▸ Task requirements
Everything in the listing below from the line containing "2. Optional: If" through the line containing "2. Open the example file using an XML editor." must be repeated exactly; the remaining lines are not wanted.

-------- Information supplied

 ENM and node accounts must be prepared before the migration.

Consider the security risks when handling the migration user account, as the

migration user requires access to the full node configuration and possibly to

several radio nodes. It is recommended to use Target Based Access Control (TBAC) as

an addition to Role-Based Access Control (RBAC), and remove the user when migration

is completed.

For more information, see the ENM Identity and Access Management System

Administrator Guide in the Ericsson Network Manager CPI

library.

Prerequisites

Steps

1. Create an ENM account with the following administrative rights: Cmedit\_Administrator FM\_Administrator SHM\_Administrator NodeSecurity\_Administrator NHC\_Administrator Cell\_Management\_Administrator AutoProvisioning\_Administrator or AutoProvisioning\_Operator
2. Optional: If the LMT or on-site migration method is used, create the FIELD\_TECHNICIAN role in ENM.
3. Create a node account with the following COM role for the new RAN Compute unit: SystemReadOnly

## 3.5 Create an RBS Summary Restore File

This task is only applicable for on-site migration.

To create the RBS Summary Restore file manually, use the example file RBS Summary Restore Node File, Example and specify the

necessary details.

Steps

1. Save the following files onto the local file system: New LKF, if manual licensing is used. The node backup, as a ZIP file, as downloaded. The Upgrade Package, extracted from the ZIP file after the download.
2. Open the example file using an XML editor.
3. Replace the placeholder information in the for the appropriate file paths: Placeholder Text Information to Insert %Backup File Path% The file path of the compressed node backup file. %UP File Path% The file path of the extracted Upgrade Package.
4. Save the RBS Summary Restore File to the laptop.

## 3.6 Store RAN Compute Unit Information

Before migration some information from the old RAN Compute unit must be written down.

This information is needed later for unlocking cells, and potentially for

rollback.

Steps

----------------

▸ Task output
2. Optional: If the LMT or on-site migration method is used, create the FIELD\_TECHNICIAN role in ENM.
3. Create a node account with the following COM role for the new RAN Compute unit: SystemReadOnly

## 3.5 Create an RBS Summary Restore File

This task is only applicable for on-site migration.

To create the RBS Summary Restore file manually, use the example file RBS Summary Restore Node File, Example and specify the

necessary details.

Steps

1. Save the following files onto the local file system: New LKF, if manual licensing is used. The node backup, as a ZIP file, as downloaded. The Upgrade Package, extracted from the ZIP file after the download.
2. Open the example file using an XML editor.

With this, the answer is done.